**What to work on:**
Line by line, the data below should be set down unchanged, with images excluded.

[Saved data entries]
"""

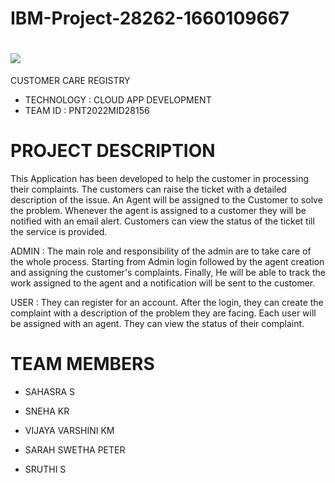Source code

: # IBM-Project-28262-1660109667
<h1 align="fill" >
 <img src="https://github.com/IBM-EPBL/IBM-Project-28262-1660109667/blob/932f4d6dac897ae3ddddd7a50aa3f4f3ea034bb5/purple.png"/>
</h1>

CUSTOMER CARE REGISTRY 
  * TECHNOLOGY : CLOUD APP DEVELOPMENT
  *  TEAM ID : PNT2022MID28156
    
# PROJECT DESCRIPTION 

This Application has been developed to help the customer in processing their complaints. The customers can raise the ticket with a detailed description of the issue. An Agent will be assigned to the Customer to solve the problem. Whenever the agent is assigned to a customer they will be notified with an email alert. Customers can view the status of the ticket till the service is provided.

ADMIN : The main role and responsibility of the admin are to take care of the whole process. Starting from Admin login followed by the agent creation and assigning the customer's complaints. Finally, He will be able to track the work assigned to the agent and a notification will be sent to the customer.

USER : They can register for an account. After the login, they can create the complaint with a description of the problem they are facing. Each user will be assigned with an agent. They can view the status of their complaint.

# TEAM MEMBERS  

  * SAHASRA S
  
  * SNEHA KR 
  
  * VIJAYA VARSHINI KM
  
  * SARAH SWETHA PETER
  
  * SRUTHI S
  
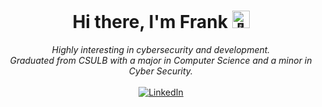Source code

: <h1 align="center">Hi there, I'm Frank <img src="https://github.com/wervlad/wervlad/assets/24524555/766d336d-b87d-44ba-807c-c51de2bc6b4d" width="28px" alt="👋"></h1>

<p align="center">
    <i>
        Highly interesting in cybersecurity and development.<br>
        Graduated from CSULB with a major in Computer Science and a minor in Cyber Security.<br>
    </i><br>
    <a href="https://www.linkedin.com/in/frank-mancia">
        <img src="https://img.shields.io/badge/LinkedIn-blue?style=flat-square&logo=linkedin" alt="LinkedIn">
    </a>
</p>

"""

**Exercise result:**
Source code

: # IBM-Project-28262-1660109667
<h1 align="fill" >
 <img src="https://github.com/IBM-EPBL/IBM-Project-28262-1660109667/blob/932f4d6dac897ae3ddddd7a50aa3f4f3ea034bb5/purple.png"/>
</h1>

CUSTOMER CARE REGISTRY 
  * TECHNOLOGY : CLOUD APP DEVELOPMENT
  *  TEAM ID : PNT2022MID28156
    
# PROJECT DESCRIPTION 

This Application has been developed to help the customer in processing their complaints. The customers can raise the ticket with a detailed description of the issue. An Agent will be assigned to the Customer to solve the problem. Whenever the agent is assigned to a customer they will be notified with an email alert. Customers can view the status of the ticket till the service is provided.

ADMIN : The main role and responsibility of the admin are to take care of the whole process. Starting from Admin login followed by the agent creation and assigning the customer's complaints. Finally, He will be able to track the work assigned to the agent and a notification will be sent to the customer.

USER : They can register for an account. After the login, they can create the complaint with a description of the problem they are facing. Each user will be assigned with an agent. They can view the status of their complaint.

# TEAM MEMBERS  

  * SAHASRA S
  
  * SNEHA KR 
  
  * VIJAYA VARSHINI KM
  
  * SARAH SWETHA PETER
  
  * SRUTHI S
  
Source code

: <h1 align="center">Hi there, I'm Frank <img src="https://github.com/wervlad/wervlad/assets/24524555/766d336d-b87d-44ba-807c-c51de2bc6b4d" width="28px" alt="👋"></h1>

<p align="center">
    <i>
        Highly interesting in cybersecurity and development.<br>
        Graduated from CSULB with a major in Computer Science and a minor in Cyber Security.<br>
    </i><br>
    <a href="https://www.linkedin.com/in/frank-mancia">
        <img src="https://img.shields.io/badge/LinkedIn-blue?style=flat-square&logo=linkedin" alt="LinkedIn">
    </a>
</p>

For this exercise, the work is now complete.